Lincoln Indicators’ unique quantitative Financial Health score (L Score) is the first and most important golden rule in the Stock Doctor quantitative bottom-up stock selection framework.
The L Score was developed in 1982 by Lincoln founder, academic and former Olympian Dr Merv Lincoln. Lincoln's unique Financial Health score is derived using proprietary algorithms that analyse companies financial accounts and calculate industry-specific profit, debt, asset, equity and cash flow ratios.
Ultimately, the Financial Health score is a powerful screening mechanism that enables investors to confidently focus their attention on financially healthy businesses and avoid potential disasters.
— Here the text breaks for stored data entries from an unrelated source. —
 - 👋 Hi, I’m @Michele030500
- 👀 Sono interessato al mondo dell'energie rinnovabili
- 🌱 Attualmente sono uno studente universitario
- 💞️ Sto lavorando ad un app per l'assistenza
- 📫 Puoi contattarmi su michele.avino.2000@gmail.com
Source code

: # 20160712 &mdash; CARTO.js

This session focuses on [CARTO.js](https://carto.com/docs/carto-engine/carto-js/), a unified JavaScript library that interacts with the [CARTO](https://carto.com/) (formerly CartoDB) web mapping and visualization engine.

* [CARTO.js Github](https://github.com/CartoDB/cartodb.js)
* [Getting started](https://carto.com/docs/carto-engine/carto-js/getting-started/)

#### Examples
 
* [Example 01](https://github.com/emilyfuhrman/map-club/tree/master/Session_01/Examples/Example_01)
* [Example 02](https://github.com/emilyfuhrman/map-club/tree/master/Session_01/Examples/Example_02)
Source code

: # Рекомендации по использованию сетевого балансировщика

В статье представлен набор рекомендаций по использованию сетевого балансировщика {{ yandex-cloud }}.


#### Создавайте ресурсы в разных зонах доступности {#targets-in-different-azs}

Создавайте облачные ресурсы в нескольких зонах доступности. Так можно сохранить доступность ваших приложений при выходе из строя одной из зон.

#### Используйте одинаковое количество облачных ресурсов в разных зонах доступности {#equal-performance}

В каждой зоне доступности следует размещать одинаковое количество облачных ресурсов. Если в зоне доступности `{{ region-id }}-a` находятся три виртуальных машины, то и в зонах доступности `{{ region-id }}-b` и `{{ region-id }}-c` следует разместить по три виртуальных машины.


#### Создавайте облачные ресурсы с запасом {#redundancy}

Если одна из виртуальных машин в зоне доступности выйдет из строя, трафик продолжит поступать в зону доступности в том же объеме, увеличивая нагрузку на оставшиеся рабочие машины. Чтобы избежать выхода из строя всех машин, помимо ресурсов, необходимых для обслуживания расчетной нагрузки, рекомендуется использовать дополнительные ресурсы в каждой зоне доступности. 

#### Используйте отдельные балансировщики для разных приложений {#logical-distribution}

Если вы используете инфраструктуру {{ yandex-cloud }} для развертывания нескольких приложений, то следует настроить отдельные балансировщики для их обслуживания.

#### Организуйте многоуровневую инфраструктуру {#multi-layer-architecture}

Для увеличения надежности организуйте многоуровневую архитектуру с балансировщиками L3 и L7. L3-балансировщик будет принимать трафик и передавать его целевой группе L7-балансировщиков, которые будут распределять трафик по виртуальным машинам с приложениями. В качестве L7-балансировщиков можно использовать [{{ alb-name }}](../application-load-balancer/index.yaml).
Passing Golden Rule 1, Financial Health is a Stock Doctor Star Stock requirement.
It is our firm belief that without understanding the true fundamental quality of a business, you are purely speculating and at risk of serious loss.
Lincoln’s Financial Health methodology, derived from Dr Lincoln’s PhD thesis, used a multivariate approach, whereby a unique set of financial ratios are calculated, combined and weighted to produce an insolvency risk score representing the overall Financial Health of a company.
Dr Lincoln selected these ratios after analysing thousands of failed and successful companies to separate low-risk companies from high-risk companies and isolate indicators of potential failure.
The model was refined and revalidated in 2007 under the guidance of Assoc Professor Neville Norman using newer multivariate modelling techniques to take into account new ratios that were previously unavailable but are now accessible because of new accounting regulations and reporting standards. (Click here to learn more about Lincoln’s Financial Health Ratios)
Financial Health is measured on a scale of Strong (blue) to Distress (red).
A company must have two consecutive reporting periods of Strong or Satisfactory Financial Health to meet the criteria. It is not sufficient for a stock to be healthy for solely one period due to the possibility of a once-off capital raising which could artificially improve the balance sheet.
If a company passes a primary golden rule, it’s flagged on our 9 Golden Rules page by a gold-coloured number:
Tip: Click on any golden rule number to be provided with a definition of the rule.
Interpreting Financial Health
While complex in its application, we make understanding the true quality and Financial Health of a business very easy.
There is no need for investors to perform any calculations. Simply follow our overall rating and colour coding to understand the level of financial risk a company is exposed to.
Strong (Blue) and Satisfactory (Green)
Companies rated Strong or Satisfactory pass our first screen and therefore represent the best opportunity for investment consideration, as their balance sheets demonstrate sufficient borrowing capacity and adequate cash levels to finance growth. A healthy business will also generate consistent profits and produce strong operating cash flows, underpinning their operational strength.
Their ability to absorb a future ‘shock’ to their business, such as regulatory change, economic cycle shift, or poor sales figures, means management can focus on the essential task of managing their business rather than try to ensure its survival.
Early Warning (Yellow), Marginal (Brown) and Distress (Red)
Companies rated as Early Warning, Marginal or Distress display qualities of failed entities and are therefore not investment grade. They fail our first screen because they have elevated financial risk exposure with a combination of substantial weaknesses across its profit and loss, balance sheet and cash flow statements. While they may continue as a trading entity due to capital raisings from unsuspecting shareholders, substantial changes are needed for the company to remain an ongoing entity.
Bank and Insurance Stocks
Stock Doctor analyses Bank and Insurance companies separately because they operate under a different financial structure to other ASX listed companies. Hence, the Financial Health for the companies in this sector is assumed to be ‘Strong’ as they are already subject to rigorous prudential and liquidity standards and requirements.